◆ WORK ITEM:
The data is to be repeated exactly, with the images removed.

Document images with source code:
————

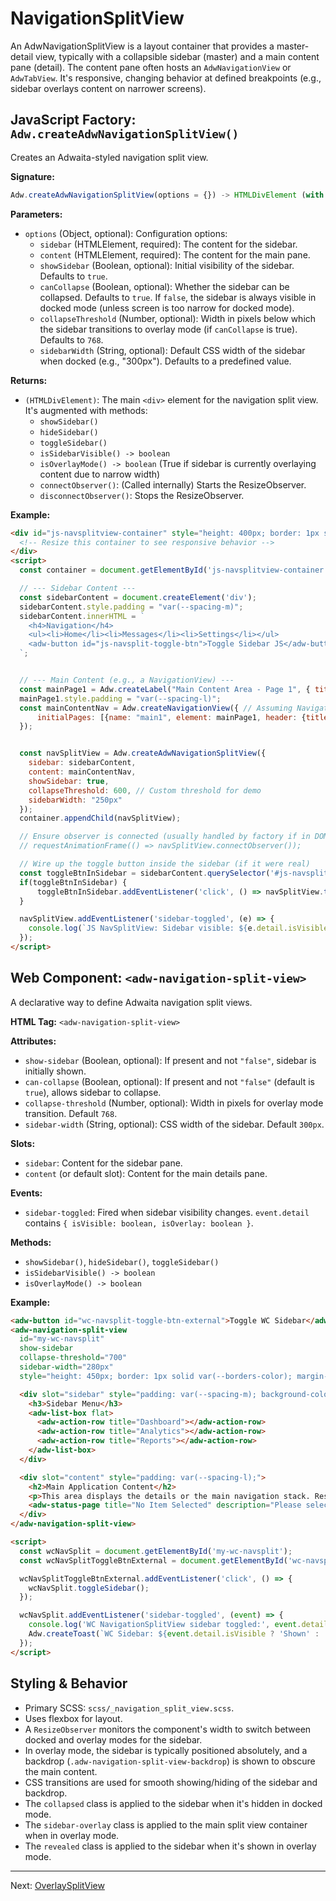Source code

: # NavigationSplitView

An AdwNavigationSplitView is a layout container that provides a master-detail
view, typically with a collapsible sidebar (master) and a main content pane
(detail). The content pane often hosts an `AdwNavigationView` or `AdwTabView`.
It's responsive, changing behavior at defined breakpoints (e.g., sidebar
overlays content on narrower screens).

## JavaScript Factory: `Adw.createAdwNavigationSplitView()`

Creates an Adwaita-styled navigation split view.

**Signature:**

```javascript
Adw.createAdwNavigationSplitView(options = {}) -> HTMLDivElement (with methods)
```

**Parameters:**

*   `options` (Object, optional): Configuration options:
    *   `sidebar` (HTMLElement, required): The content for the sidebar.
    *   `content` (HTMLElement, required): The content for the main pane.
    *   `showSidebar` (Boolean, optional): Initial visibility of the sidebar.
        Defaults to `true`.
    *   `canCollapse` (Boolean, optional): Whether the sidebar can be collapsed.
        Defaults to `true`. If `false`, the sidebar is always visible in docked
        mode (unless screen is too narrow for docked mode).
    *   `collapseThreshold` (Number, optional): Width in pixels below which the
        sidebar transitions to overlay mode (if `canCollapse` is true). Defaults
        to `768`.
    *   `sidebarWidth` (String, optional): Default CSS width of the sidebar when
        docked (e.g., "300px"). Defaults to a predefined value.

**Returns:**

*   `(HTMLDivElement)`: The main `<div>` element for the navigation split view. It's augmented with methods:
    *   `showSidebar()`
    *   `hideSidebar()`
    *   `toggleSidebar()`
    *   `isSidebarVisible() -> boolean`
    *   `isOverlayMode() -> boolean` (True if sidebar is currently overlaying content due to narrow width)
    *   `connectObserver()`: (Called internally) Starts the ResizeObserver.
    *   `disconnectObserver()`: Stops the ResizeObserver.

**Example:**

```html
<div id="js-navsplitview-container" style="height: 400px; border: 1px solid var(--borders-color); width: 100%; max-width: 800px; margin: auto; resize: horizontal; overflow: auto;">
  <!-- Resize this container to see responsive behavior -->
</div>
<script>
  const container = document.getElementById('js-navsplitview-container');

  // --- Sidebar Content ---
  const sidebarContent = document.createElement('div');
  sidebarContent.style.padding = "var(--spacing-m)";
  sidebarContent.innerHTML = `
    <h4>Navigation</h4>
    <ul><li>Home</li><li>Messages</li><li>Settings</li></ul>
    <adw-button id="js-navsplit-toggle-btn">Toggle Sidebar JS</adw-button>
  `;


  // --- Main Content (e.g., a NavigationView) ---
  const mainPage1 = Adw.createLabel("Main Content Area - Page 1", { title: 2 });
  mainPage1.style.padding = "var(--spacing-l)";
  const mainContentNav = Adw.createNavigationView({ // Assuming NavigationView exists
      initialPages: [{name: "main1", element: mainPage1, header: {title: "Main View"}}]
  });


  const navSplitView = Adw.createAdwNavigationSplitView({
    sidebar: sidebarContent,
    content: mainContentNav,
    showSidebar: true,
    collapseThreshold: 600, // Custom threshold for demo
    sidebarWidth: "250px"
  });
  container.appendChild(navSplitView);

  // Ensure observer is connected (usually handled by factory if in DOM)
  // requestAnimationFrame(() => navSplitView.connectObserver());

  // Wire up the toggle button inside the sidebar (if it were real)
  const toggleBtnInSidebar = sidebarContent.querySelector('#js-navsplit-toggle-btn');
  if(toggleBtnInSidebar) {
      toggleBtnInSidebar.addEventListener('click', () => navSplitView.toggleSidebar());
  }

  navSplitView.addEventListener('sidebar-toggled', (e) => {
    console.log(`JS NavSplitView: Sidebar visible: ${e.detail.isVisible}, Overlay: ${e.detail.isOverlay}`);
  });
</script>
```

## Web Component: `<adw-navigation-split-view>`

A declarative way to define Adwaita navigation split views.

**HTML Tag:** `<adw-navigation-split-view>`

**Attributes:**

*   `show-sidebar` (Boolean, optional): If present and not `"false"`, sidebar is initially shown.
*   `can-collapse` (Boolean, optional): If present and not `"false"` (default is `true`), allows sidebar to collapse.
*   `collapse-threshold` (Number, optional): Width in pixels for overlay mode transition. Default `768`.
*   `sidebar-width` (String, optional): CSS width of the sidebar. Default `300px`.

**Slots:**

*   `sidebar`: Content for the sidebar pane.
*   `content` (or default slot): Content for the main details pane.

**Events:**

*   `sidebar-toggled`: Fired when sidebar visibility changes. `event.detail` contains `{ isVisible: boolean, isOverlay: boolean }`.

**Methods:**

*   `showSidebar()`, `hideSidebar()`, `toggleSidebar()`
*   `isSidebarVisible() -> boolean`
*   `isOverlayMode() -> boolean`

**Example:**

```html
<adw-button id="wc-navsplit-toggle-btn-external">Toggle WC Sidebar</adw-button>
<adw-navigation-split-view
  id="my-wc-navsplit"
  show-sidebar
  collapse-threshold="700"
  sidebar-width="280px"
  style="height: 450px; border: 1px solid var(--borders-color); margin-top: 5px; resize: horizontal; overflow: auto; min-width: 300px; max-width: 100%;">

  <div slot="sidebar" style="padding: var(--spacing-m); background-color: var(--sidebar-bg-color);">
    <h3>Sidebar Menu</h3>
    <adw-list-box flat>
      <adw-action-row title="Dashboard"></adw-action-row>
      <adw-action-row title="Analytics"></adw-action-row>
      <adw-action-row title="Reports"></adw-action-row>
    </adw-list-box>
  </div>

  <div slot="content" style="padding: var(--spacing-l);">
    <h2>Main Application Content</h2>
    <p>This area displays the details or the main navigation stack. Resize the container or browser window to see the responsive behavior of the sidebar.</p>
    <adw-status-page title="No Item Selected" description="Please select an item from the sidebar."></adw-status-page>
  </div>
</adw-navigation-split-view>

<script>
  const wcNavSplit = document.getElementById('my-wc-navsplit');
  const wcNavSplitToggleBtnExternal = document.getElementById('wc-navsplit-toggle-btn-external');

  wcNavSplitToggleBtnExternal.addEventListener('click', () => {
    wcNavSplit.toggleSidebar();
  });

  wcNavSplit.addEventListener('sidebar-toggled', (event) => {
    console.log('WC NavigationSplitView sidebar toggled:', event.detail);
    Adw.createToast(`WC Sidebar: ${event.detail.isVisible ? 'Shown' : 'Hidden'}, Overlay: ${event.detail.isOverlay}`);
  });
</script>
```

## Styling & Behavior

*   Primary SCSS: `scss/_navigation_split_view.scss`.
*   Uses flexbox for layout.
*   A `ResizeObserver` monitors the component's width to switch between docked and overlay modes for the sidebar.
*   In overlay mode, the sidebar is typically positioned absolutely, and a backdrop (`.adw-navigation-split-view-backdrop`) is shown to obscure the main content.
*   CSS transitions are used for smooth showing/hiding of the sidebar and backdrop.
*   The `collapsed` class is applied to the sidebar when it's hidden in docked mode.
*   The `sidebar-overlay` class is applied to the main split view container when in overlay mode.
*   The `revealed` class is applied to the sidebar when it's shown in overlay mode.

---
Next: [OverlaySplitView](./overlaysplitview.md)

————

◆ ANSWER:
Source code

: # NavigationSplitView

An AdwNavigationSplitView is a layout container that provides a master-detail
view, typically with a collapsible sidebar (master) and a main content pane
(detail). The content pane often hosts an `AdwNavigationView` or `AdwTabView`.
It's responsive, changing behavior at defined breakpoints (e.g., sidebar
overlays content on narrower screens).

## JavaScript Factory: `Adw.createAdwNavigationSplitView()`

Creates an Adwaita-styled navigation split view.

**Signature:**

```javascript
Adw.createAdwNavigationSplitView(options = {}) -> HTMLDivElement (with methods)
```

**Parameters:**

*   `options` (Object, optional): Configuration options:
    *   `sidebar` (HTMLElement, required): The content for the sidebar.
    *   `content` (HTMLElement, required): The content for the main pane.
    *   `showSidebar` (Boolean, optional): Initial visibility of the sidebar.
        Defaults to `true`.
    *   `canCollapse` (Boolean, optional): Whether the sidebar can be collapsed.
        Defaults to `true`. If `false`, the sidebar is always visible in docked
        mode (unless screen is too narrow for docked mode).
    *   `collapseThreshold` (Number, optional): Width in pixels below which the
        sidebar transitions to overlay mode (if `canCollapse` is true). Defaults
        to `768`.
    *   `sidebarWidth` (String, optional): Default CSS width of the sidebar when
        docked (e.g., "300px"). Defaults to a predefined value.

**Returns:**

*   `(HTMLDivElement)`: The main `<div>` element for the navigation split view. It's augmented with methods:
    *   `showSidebar()`
    *   `hideSidebar()`
    *   `toggleSidebar()`
    *   `isSidebarVisible() -> boolean`
    *   `isOverlayMode() -> boolean` (True if sidebar is currently overlaying content due to narrow width)
    *   `connectObserver()`: (Called internally) Starts the ResizeObserver.
    *   `disconnectObserver()`: Stops the ResizeObserver.

**Example:**

```html
<div id="js-navsplitview-container" style="height: 400px; border: 1px solid var(--borders-color); width: 100%; max-width: 800px; margin: auto; resize: horizontal; overflow: auto;">
  <!-- Resize this container to see responsive behavior -->
</div>
<script>
  const container = document.getElementById('js-navsplitview-container');

  // --- Sidebar Content ---
  const sidebarContent = document.createElement('div');
  sidebarContent.style.padding = "var(--spacing-m)";
  sidebarContent.innerHTML = `
    <h4>Navigation</h4>
    <ul><li>Home</li><li>Messages</li><li>Settings</li></ul>
    <adw-button id="js-navsplit-toggle-btn">Toggle Sidebar JS</adw-button>
  `;


  // --- Main Content (e.g., a NavigationView) ---
  const mainPage1 = Adw.createLabel("Main Content Area - Page 1", { title: 2 });
  mainPage1.style.padding = "var(--spacing-l)";
  const mainContentNav = Adw.createNavigationView({ // Assuming NavigationView exists
      initialPages: [{name: "main1", element: mainPage1, header: {title: "Main View"}}]
  });


  const navSplitView = Adw.createAdwNavigationSplitView({
    sidebar: sidebarContent,
    content: mainContentNav,
    showSidebar: true,
    collapseThreshold: 600, // Custom threshold for demo
    sidebarWidth: "250px"
  });
  container.appendChild(navSplitView);

  // Ensure observer is connected (usually handled by factory if in DOM)
  // requestAnimationFrame(() => navSplitView.connectObserver());

  // Wire up the toggle button inside the sidebar (if it were real)
  const toggleBtnInSidebar = sidebarContent.querySelector('#js-navsplit-toggle-btn');
  if(toggleBtnInSidebar) {
      toggleBtnInSidebar.addEventListener('click', () => navSplitView.toggleSidebar());
  }

  navSplitView.addEventListener('sidebar-toggled', (e) => {
    console.log(`JS NavSplitView: Sidebar visible: ${e.detail.isVisible}, Overlay: ${e.detail.isOverlay}`);
  });
</script>
```

## Web Component: `<adw-navigation-split-view>`

A declarative way to define Adwaita navigation split views.

**HTML Tag:** `<adw-navigation-split-view>`

**Attributes:**

*   `show-sidebar` (Boolean, optional): If present and not `"false"`, sidebar is initially shown.
*   `can-collapse` (Boolean, optional): If present and not `"false"` (default is `true`), allows sidebar to collapse.
*   `collapse-threshold` (Number, optional): Width in pixels for overlay mode transition. Default `768`.
*   `sidebar-width` (String, optional): CSS width of the sidebar. Default `300px`.

**Slots:**

*   `sidebar`: Content for the sidebar pane.
*   `content` (or default slot): Content for the main details pane.

**Events:**

*   `sidebar-toggled`: Fired when sidebar visibility changes. `event.detail` contains `{ isVisible: boolean, isOverlay: boolean }`.

**Methods:**

*   `showSidebar()`, `hideSidebar()`, `toggleSidebar()`
*   `isSidebarVisible() -> boolean`
*   `isOverlayMode() -> boolean`

**Example:**

```html
<adw-button id="wc-navsplit-toggle-btn-external">Toggle WC Sidebar</adw-button>
<adw-navigation-split-view
  id="my-wc-navsplit"
  show-sidebar
  collapse-threshold="700"
  sidebar-width="280px"
  style="height: 450px; border: 1px solid var(--borders-color); margin-top: 5px; resize: horizontal; overflow: auto; min-width: 300px; max-width: 100%;">

  <div slot="sidebar" style="padding: var(--spacing-m); background-color: var(--sidebar-bg-color);">
    <h3>Sidebar Menu</h3>
    <adw-list-box flat>
      <adw-action-row title="Dashboard"></adw-action-row>
      <adw-action-row title="Analytics"></adw-action-row>
      <adw-action-row title="Reports"></adw-action-row>
    </adw-list-box>
  </div>

  <div slot="content" style="padding: var(--spacing-l);">
    <h2>Main Application Content</h2>
    <p>This area displays the details or the main navigation stack. Resize the container or browser window to see the responsive behavior of the sidebar.</p>
    <adw-status-page title="No Item Selected" description="Please select an item from the sidebar."></adw-status-page>
  </div>
</adw-navigation-split-view>

<script>
  const wcNavSplit = document.getElementById('my-wc-navsplit');
  const wcNavSplitToggleBtnExternal = document.getElementById('wc-navsplit-toggle-btn-external');

  wcNavSplitToggleBtnExternal.addEventListener('click', () => {
    wcNavSplit.toggleSidebar();
  });

  wcNavSplit.addEventListener('sidebar-toggled', (event) => {
    console.log('WC NavigationSplitView sidebar toggled:', event.detail);
    Adw.createToast(`WC Sidebar: ${event.detail.isVisible ? 'Shown' : 'Hidden'}, Overlay: ${event.detail.isOverlay}`);
  });
</script>
```

## Styling & Behavior

*   Primary SCSS: `scss/_navigation_split_view.scss`.
*   Uses flexbox for layout.
*   A `ResizeObserver` monitors the component's width to switch between docked and overlay modes for the sidebar.
*   In overlay mode, the sidebar is typically positioned absolutely, and a backdrop (`.adw-navigation-split-view-backdrop`) is shown to obscure the main content.
*   CSS transitions are used for smooth showing/hiding of the sidebar and backdrop.
*   The `collapsed` class is applied to the sidebar when it's hidden in docked mode.
*   The `sidebar-overlay` class is applied to the main split view container when in overlay mode.
*   The `revealed` class is applied to the sidebar when it's shown in overlay mode.

---
Next: [OverlaySplitView](./overlaysplitview.md)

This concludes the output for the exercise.